<日・中・台・韓>の歴史の差異を巨視的にとらえる
世界に発信するため英訳を開始!
「この本は私の歴史書の集大成です」と著者自ら語るとおりの本である。
次のような構成になっている。
序章
第1章:歴史とは何か
第2章:中華文明の原理
第3章:中国の残虐な戦争の歴史
第4章:人を殺さないで発展した日本の歴史
第5章:日本を平和の中で発展させたのは天皇の存在だ
第6章:中華文明から仕掛けられた歴史戦に日本が負けない方法
第7章:対談 この書を振り返って 黄文雄 vs 杉原誠四郎
戦後日本の歴史教育は、ロシアからの「社会革命」を目指す「コミンテルン史観」やアメリカからのいわゆる「東京裁判史観」が濃い影を落とした。さらに80年代に入ってからは「中華史観」の影響が強い。これに対し著者は中華民国の伝統的教育をうけたので、「コミンテルン史観」にも「東京裁判史観」にも洗脳されなかった。中華史観で育てられたものの戦後台湾の中華民国体制は台湾人からすれば外来の「華僑王国」とみなされいる。台湾人と中国人はアイデンティーだけでなく、あらゆる面でむしろ対立関係にあるので歴史意識としてはむしろアンチ中華史観が潜んでいるという。
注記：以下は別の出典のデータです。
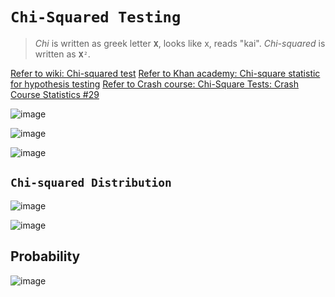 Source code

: # `Chi-Squared Testing`
> _Chi_ is written as greek letter `𝐗`, looks like x, reads "kai".
_Chi-squared_ is written as `𝐗²`.

[Refer to wiki: Chi-squared test](https://www.wikiwand.com/en/Chi-squared_test)
[Refer to Khan academy: Chi-square statistic for hypothesis testing](https://www.khanacademy.org/math/ap-statistics/chi-square-tests/modal/v/chi-square-statistic)
[Refer to Crash course: Chi-Square Tests: Crash Course Statistics #29](https://www.youtube.com/watch?v=7_cs1YlZoug)

![image](https://user-images.githubusercontent.com/14041622/45566165-6edf6f80-b888-11e8-854e-b486e8b6c9c4.png)

![image](https://user-images.githubusercontent.com/14041622/45568135-68ec8d00-b88e-11e8-8b7e-e1130a80614a.png)

![image](https://user-images.githubusercontent.com/14041622/45568121-596d4400-b88e-11e8-8ed0-c3fe746662fc.png)

## `Chi-squared Distribution`

![image](https://user-images.githubusercontent.com/14041622/45566217-9a625a00-b888-11e8-98f7-92c78af3ac04.png)

![image](https://user-images.githubusercontent.com/14041622/45568192-8b7ea600-b88e-11e8-8e5d-1cbb97e1280f.png)



## Probability
![image](https://user-images.githubusercontent.com/14041622/45566259-afd78400-b888-11e8-950f-3af7dede9107.png)
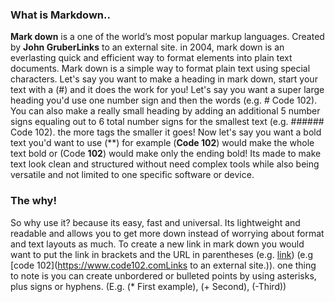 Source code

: ### What is Markdown..

**Mark down** is a one of the world’s most popular markup languages. Created by **John GruberLinks** to an external site. in 2004, mark down is an everlasting quick and efficient way to format elements into plain text documents. Mark down is a simple way to format plain text using special characters. Let's say you want to make a heading in mark down, start your text with a (#) and it does the work for you! Let's say you want a super large heading you'd use one number sign and then the words (e.g. # Code 102). You can also make a really small heading by adding an additional 5 number signs equaling out to 6 total number signs for the smallest text (e.g. ###### Code 102). the more tags the smaller it goes! Now let's say you want a bold text you'd want to use (**) for example (**Code 102**) would make the whole text bold or (Code **102**) would make only the ending bold! Its made to make text look clean and structured without need complex tools while also being versatile and not limited to one specific software or device.

### The why!
So why use it? because its easy, fast and universal. Its lightweight and readable and allows you to get more down instead of worrying about format and text layouts as much. To create a new link in mark down you would want to put the link in brackets and the URL in parentheses (e.g. [link](URL)) (e.g [code 102](https://www.code102.comLinks to an external site.)). one thing to note is you can create unbordered or bulleted points by using asterisks, plus signs or hyphens. (E.g. (* First example), (+ Second), (-Third))
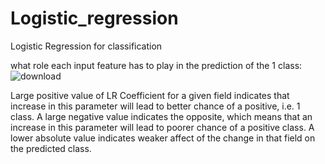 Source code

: # Logistic_regression
Logistic Regression for classification

what role each input feature has to play in the prediction of the 1 class:
![download](https://github.com/user-attachments/assets/95d36d13-683f-40c6-9a00-133ddd1c9beb)

Large positive value of LR Coefficient for a given field indicates that increase in this parameter will lead to better chance of a positive, i.e. 1 class. A large negative value indicates the opposite, which means that an increase in this parameter will lead to poorer chance of a positive class. A lower absolute value indicates weaker affect of the change in that field on the predicted class.
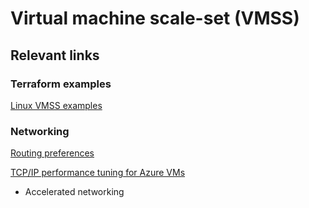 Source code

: # Virtual machine scale-set (VMSS)

## Relevant links

### Terraform examples

[Linux VMSS examples](https://github.com/hashicorp/terraform-provider-azurerm/tree/main/examples/vm-scale-set/linux)

### Networking

[Routing preferences](https://docs.microsoft.com/en-us/azure/virtual-network/routing-preference-overview)

[TCP/IP performance tuning for Azure VMs](https://docs.microsoft.com/en-us/azure/virtual-network/virtual-network-tcpip-performance-tuning)

- Accelerated networking

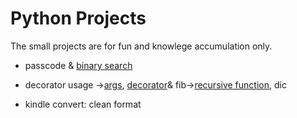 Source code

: # Python Projects

The small projects are for fun and knowlege accumulation only.

- passcode & [binary search](https://www.geeksforgeeks.org/binary-search/)

- decorator usage ->[args](https://www.geeksforgeeks.org/args-kwargs-python/), [decorator](https://www.geeksforgeeks.org/decorators-in-python/)& fib->[recursive function](https://www.python-course.eu/python3_recursive_functions.php), dic
- kindle convert: clean format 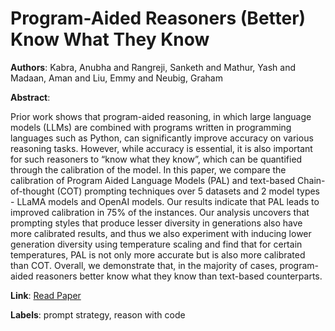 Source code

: # Program-Aided Reasoners (Better) Know What They Know

**Authors**: Kabra, Anubha and Rangreji, Sanketh and Mathur, Yash and Madaan, Aman and Liu, Emmy and Neubig, Graham

**Abstract**:

Prior work shows that program-aided reasoning, in which large language models (LLMs) are combined with programs written in programming languages such as Python, can significantly improve accuracy on various reasoning tasks. However, while accuracy is essential, it is also important for such reasoners to “know what they know”, which can be quantified through the calibration of the model. In this paper, we compare the calibration of Program Aided Language Models (PAL) and text-based Chain-of-thought (COT) prompting techniques over 5 datasets and 2 model types - LLaMA models and OpenAI models. Our results indicate that PAL leads to improved calibration in 75% of the instances. Our analysis uncovers that prompting styles that produce lesser diversity in generations also have more calibrated results, and thus we also experiment with inducing lower generation diversity using temperature scaling and find that for certain temperatures, PAL is not only more accurate but is also more calibrated than COT. Overall, we demonstrate that, in the majority of cases, program-aided reasoners better know what they know than text-based counterparts.

**Link**: [Read Paper](https://doi.org/10.18653/v1/2024.naacl-long.125)

**Labels**: prompt strategy, reason with code
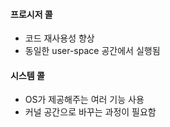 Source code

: #### 프로시저 콜
- 코드 재사용성 향상
- 동일한 user-space 공간에서 실행됨

#### 시스템 콜
- OS가 제공해주는 여러 기능 사용
- 커널 공간으로 바꾸는 과정이 필요함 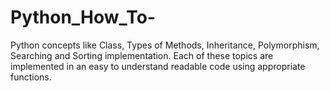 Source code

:# Python_How_To-
Python concepts like Class, Types of Methods, Inheritance, Polymorphism, Searching and Sorting implementation. Each of these topics are implemented in an easy to understand readable code using appropriate functions.

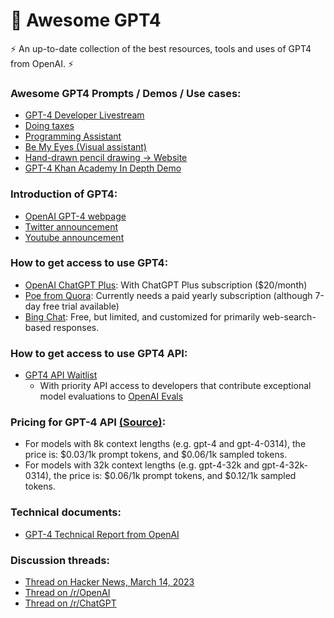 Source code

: # 🤖 Awesome GPT4
⚡ An up-to-date collection of the best resources, tools and uses of GPT4 from OpenAI. ⚡

### Awesome GPT4 Prompts / Demos / Use cases:
- [GPT-4 Developer Livestream](https://www.youtube.com/watch?v=outcGtbnMuQ)
- [Doing taxes](https://twitter.com/theLionary/status/1635780533186875393)
- [Programming Assistant](https://twitter.com/gjohnsx/status/1635741635437887492)
- [Be My Eyes (Visual assistant)](https://twitter.com/BeMyEyes/status/1635690254689599488)
- [Hand-drawn pencil drawing -> Website](https://twitter.com/gdb/status/1635826383141376002)
- [GPT-4 Khan Academy In Depth Demo](https://www.youtube.com/watch?v=rnIgnS8Susg)

### Introduction of GPT4:
- [OpenAI GPT-4 webpage](https://openai.com/product/gpt-4)
- [Twitter announcement](https://twitter.com/OpenAI/status/1635687373060317185)
- [Youtube announcement](https://www.youtube.com/watch?v=TxkJMX0KyS0)

### How to get access to use GPT4:
- [OpenAI ChatGPT Plus](https://chat.openai.com): With ChatGPT Plus subscription ($20/month)
- [Poe from Quora](https://poe.com): Currently needs a paid yearly subscription (although 7-day free trial available)
- [Bing Chat](https://bing.com/chat): Free, but limited, and customized for primarily web-search-based responses.

### How to get access to use GPT4 API:
- [GPT4 API Waitlist](https://openai.com/waitlist/gpt-4-api)
    - With priority API access to developers that contribute exceptional model evaluations to [OpenAI Evals](https://github.com/openai/evals)

### Pricing for GPT-4 API [(Source)](https://help.openai.com/en/articles/7127956-how-much-does-gpt-4-cost):
- For models with 8k context lengths (e.g. gpt-4 and gpt-4-0314), the price is: $0.03/1k prompt tokens, and $0.06/1k sampled tokens.
- For models with 32k context lengths (e.g. gpt-4-32k and gpt-4-32k-0314), the price is: $0.06/1k prompt tokens, and $0.12/1k sampled tokens.

### Technical documents:
- [GPT-4 Technical Report from OpenAI](https://cdn.openai.com/papers/gpt-4.pdf)

### Discussion threads:
- [Thread on Hacker News, March 14, 2023](https://news.ycombinator.com/item?id=35154527)
- [Thread on /r/OpenAI](https://www.reddit.com/r/OpenAI/comments/11rc1yw/official_gpt_4_launched/)
- [Thread on /r/ChatGPT](https://www.reddit.com/r/ChatGPT/comments/11rbt0l/gpt4_released/)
このような環境下で黄文雄氏のユニークな歴史観が形成されたことがわかる。
随所にユニークな観点が出てくるが、「武士道とは何か」のところの「武士道は平和でなければ生まれてこない」という逆説もその最たるものである。「武士によって平和がもたらされると、日本ではその良い方向でのスパイラルが働き、平和な社会の中で武士道が一層強化されるのだ。…武士は実際には強くても優しくなければならない。殺すことができるゆえに意味のない殺人はしてはならない。むしろ平和を維持し、武士は平和を守るための存在だということになる。」